##### Data for this exercise
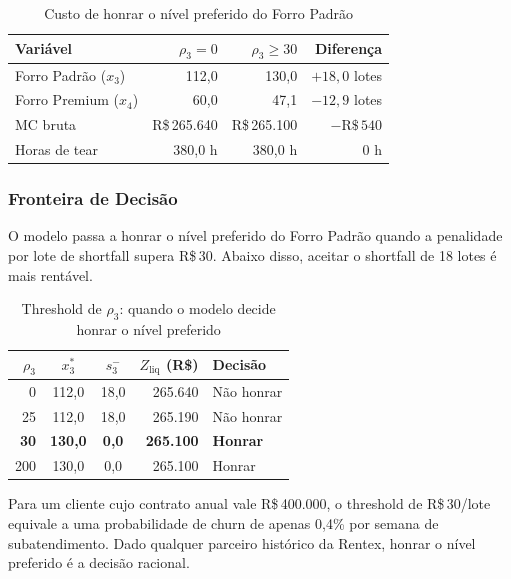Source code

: \begin{table}[H]
\centering
\caption{Custo de honrar o nível preferido do Forro Padrão}
\label{tab:comparacao_pref}
\begin{tabular}{lrrr}
\toprule
\textbf{Variável} & \textbf{$\rho_3 = 0$} & \textbf{$\rho_3 \geq 30$} & \textbf{Diferença} \\
\midrule
Forro Padrão ($x_3$)  & 112,0 & 130,0 & $+18,0$ lotes \\
Forro Premium ($x_4$) &  60,0 &  47,1 & $-12,9$ lotes \\
MC bruta              & R\$\,265.640 & R\$\,265.100 & $-\text{R\$}\,540$ \\
Horas de tear         & 380,0 h & 380,0 h & 0 h \\
\bottomrule
\end{tabular}
\end{table}

\subsubsection{Fronteira de Decisão}

O modelo passa a honrar o nível preferido do Forro Padrão quando a penalidade
por lote de shortfall supera R\$\,30. Abaixo disso, aceitar o shortfall de 18
lotes é mais rentável.

\begin{table}[H]
\centering
\caption{Threshold de $\rho_3$: quando o modelo decide honrar o nível preferido}
\label{tab:frontier}
\begin{tabular}{rccrl}
\toprule
\textbf{$\rho_3$} & \textbf{$x_3^*$} & \textbf{$s_3^-$} & \textbf{$Z_{\text{liq}}$ (R\$)} & \textbf{Decisão} \\
\midrule
 0  & 112,0 & 18,0 & 265.640 & Não honrar \\
25  & 112,0 & 18,0 & 265.190 & Não honrar \\
\textbf{30} & \textbf{130,0} & \textbf{0,0} & \textbf{265.100} & \textbf{Honrar} \\
200 & 130,0 & 0,0 & 265.100 & Honrar \\
\bottomrule
\end{tabular}
\end{table}

Para um cliente cujo contrato anual vale R\$\,400.000, o threshold de
R\$\,30/lote equivale a uma probabilidade de churn de apenas 0,4\% por semana
de subatendimento. Dado qualquer parceiro histórico da Rentex, honrar o nível
preferido é a decisão racional.

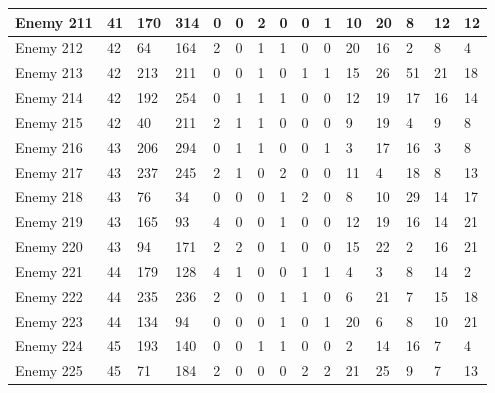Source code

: \begin{sidewaystable}[!h]
{\begin{tabular}{|l|l|l|l|l|l|l|l|l|l|l|l|l|l|l|}
			Enemy 211 & 41 & 170 & 314 & 0 & 0 & 2 & 0 & 0 & 1 & 10 & 20 & 8 & 12 & 12 \\ \hline
			Enemy 212 & 42 & 64 & 164 & 2 & 0 & 1 & 1 & 0 & 0 & 20 & 16 & 2 & 8 & 4 \\ \hline
			Enemy 213 & 42 & 213 & 211 & 0 & 0 & 1 & 0 & 1 & 1 & 15 & 26 & 51 & 21 & 18 \\ \hline
			Enemy 214 & 42 & 192 & 254 & 0 & 1 & 1 & 1 & 0 & 0 & 12 & 19 & 17 & 16 & 14 \\ \hline
			Enemy 215 & 42 & 40 & 211 & 2 & 1 & 1 & 0 & 0 & 0 & 9 & 19 & 4 & 9 & 8 \\ \hline
			Enemy 216 & 43 & 206 & 294 & 0 & 1 & 1 & 0 & 0 & 1 & 3 & 17 & 16 & 3 & 8 \\ \hline
			Enemy 217 & 43 & 237 & 245 & 2 & 1 & 0 & 2 & 0 & 0 & 11 & 4 & 18 & 8 & 13 \\ \hline
			Enemy 218 & 43 & 76 & 34 & 0 & 0 & 0 & 1 & 2 & 0 & 8 & 10 & 29 & 14 & 17 \\ \hline
			Enemy 219 & 43 & 165 & 93 & 4 & 0 & 0 & 1 & 0 & 0 & 12 & 19 & 16 & 14 & 21 \\ \hline
			Enemy 220 & 43 & 94 & 171 & 2 & 2 & 0 & 1 & 0 & 0 & 15 & 22 & 2 & 16 & 21 \\ \hline
			Enemy 221 & 44 & 179 & 128 & 4 & 1 & 0 & 0 & 1 & 1 & 4 & 3 & 8 & 14 & 2 \\ \hline
			Enemy 222 & 44 & 235 & 236 & 2 & 0 & 0 & 1 & 1 & 0 & 6 & 21 & 7 & 15 & 18 \\ \hline
			Enemy 223 & 44 & 134 & 94 & 0 & 0 & 0 & 1 & 0 & 1 & 20 & 6 & 8 & 10 & 21 \\ \hline
			Enemy 224 & 45 & 193 & 140 & 0 & 0 & 1 & 1 & 0 & 0 & 2 & 14 & 16 & 7 & 4 \\ \hline
			Enemy 225 & 45 & 71 & 184 & 2 & 0 & 0 & 0 & 2 & 2 & 21 & 25 & 9 & 7 & 13 \\ \hline
		\end{tabular}%
	}
\end{sidewaystable}
\clearpage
##########
Restate each entry word for word. Omit every picture.

Source code

: \begin{table}[H]
\centering
\caption{Custo de honrar o nível preferido do Forro Padrão}
\label{tab:comparacao_pref}
\begin{tabular}{lrrr}
\toprule
\textbf{Variável} & \textbf{$\rho_3 = 0$} & \textbf{$\rho_3 \geq 30$} & \textbf{Diferença} \\
\midrule
Forro Padrão ($x_3$)  & 112,0 & 130,0 & $+18,0$ lotes \\
Forro Premium ($x_4$) &  60,0 &  47,1 & $-12,9$ lotes \\
MC bruta              & R\$\,265.640 & R\$\,265.100 & $-\text{R\$}\,540$ \\
Horas de tear         & 380,0 h & 380,0 h & 0 h \\
\bottomrule
\end{tabular}
\end{table}

\subsubsection{Fronteira de Decisão}

O modelo passa a honrar o nível preferido do Forro Padrão quando a penalidade
por lote de shortfall supera R\$\,30. Abaixo disso, aceitar o shortfall de 18
lotes é mais rentável.

\begin{table}[H]
\centering
\caption{Threshold de $\rho_3$: quando o modelo decide honrar o nível preferido}
\label{tab:frontier}
\begin{tabular}{rccrl}
\toprule
\textbf{$\rho_3$} & \textbf{$x_3^*$} & \textbf{$s_3^-$} & \textbf{$Z_{\text{liq}}$ (R\$)} & \textbf{Decisão} \\
\midrule
 0  & 112,0 & 18,0 & 265.640 & Não honrar \\
25  & 112,0 & 18,0 & 265.190 & Não honrar \\
\textbf{30} & \textbf{130,0} & \textbf{0,0} & \textbf{265.100} & \textbf{Honrar} \\
200 & 130,0 & 0,0 & 265.100 & Honrar \\
\bottomrule
\end{tabular}
\end{table}

Para um cliente cujo contrato anual vale R\$\,400.000, o threshold de
R\$\,30/lote equivale a uma probabilidade de churn de apenas 0,4\% por semana
de subatendimento. Dado qualquer parceiro histórico da Rentex, honrar o nível
preferido é a decisão racional.

Source code

: \begin{sidewaystable}[!h]
{\begin{tabular}{|l|l|l|l|l|l|l|l|l|l|l|l|l|l|l|}
			Enemy 211 & 41 & 170 & 314 & 0 & 0 & 2 & 0 & 0 & 1 & 10 & 20 & 8 & 12 & 12 \\ \hline
			Enemy 212 & 42 & 64 & 164 & 2 & 0 & 1 & 1 & 0 & 0 & 20 & 16 & 2 & 8 & 4 \\ \hline
			Enemy 213 & 42 & 213 & 211 & 0 & 0 & 1 & 0 & 1 & 1 & 15 & 26 & 51 & 21 & 18 \\ \hline
			Enemy 214 & 42 & 192 & 254 & 0 & 1 & 1 & 1 & 0 & 0 & 12 & 19 & 17 & 16 & 14 \\ \hline
			Enemy 215 & 42 & 40 & 211 & 2 & 1 & 1 & 0 & 0 & 0 & 9 & 19 & 4 & 9 & 8 \\ \hline
			Enemy 216 & 43 & 206 & 294 & 0 & 1 & 1 & 0 & 0 & 1 & 3 & 17 & 16 & 3 & 8 \\ \hline
			Enemy 217 & 43 & 237 & 245 & 2 & 1 & 0 & 2 & 0 & 0 & 11 & 4 & 18 & 8 & 13 \\ \hline
			Enemy 218 & 43 & 76 & 34 & 0 & 0 & 0 & 1 & 2 & 0 & 8 & 10 & 29 & 14 & 17 \\ \hline
			Enemy 219 & 43 & 165 & 93 & 4 & 0 & 0 & 1 & 0 & 0 & 12 & 19 & 16 & 14 & 21 \\ \hline
			Enemy 220 & 43 & 94 & 171 & 2 & 2 & 0 & 1 & 0 & 0 & 15 & 22 & 2 & 16 & 21 \\ \hline
			Enemy 221 & 44 & 179 & 128 & 4 & 1 & 0 & 0 & 1 & 1 & 4 & 3 & 8 & 14 & 2 \\ \hline
			Enemy 222 & 44 & 235 & 236 & 2 & 0 & 0 & 1 & 1 & 0 & 6 & 21 & 7 & 15 & 18 \\ \hline
			Enemy 223 & 44 & 134 & 94 & 0 & 0 & 0 & 1 & 0 & 1 & 20 & 6 & 8 & 10 & 21 \\ \hline
			Enemy 224 & 45 & 193 & 140 & 0 & 0 & 1 & 1 & 0 & 0 & 2 & 14 & 16 & 7 & 4 \\ \hline
			Enemy 225 & 45 & 71 & 184 & 2 & 0 & 0 & 0 & 2 & 2 & 21 & 25 & 9 & 7 & 13 \\ \hline
		\end{tabular}%
	}
\end{sidewaystable}
\clearpage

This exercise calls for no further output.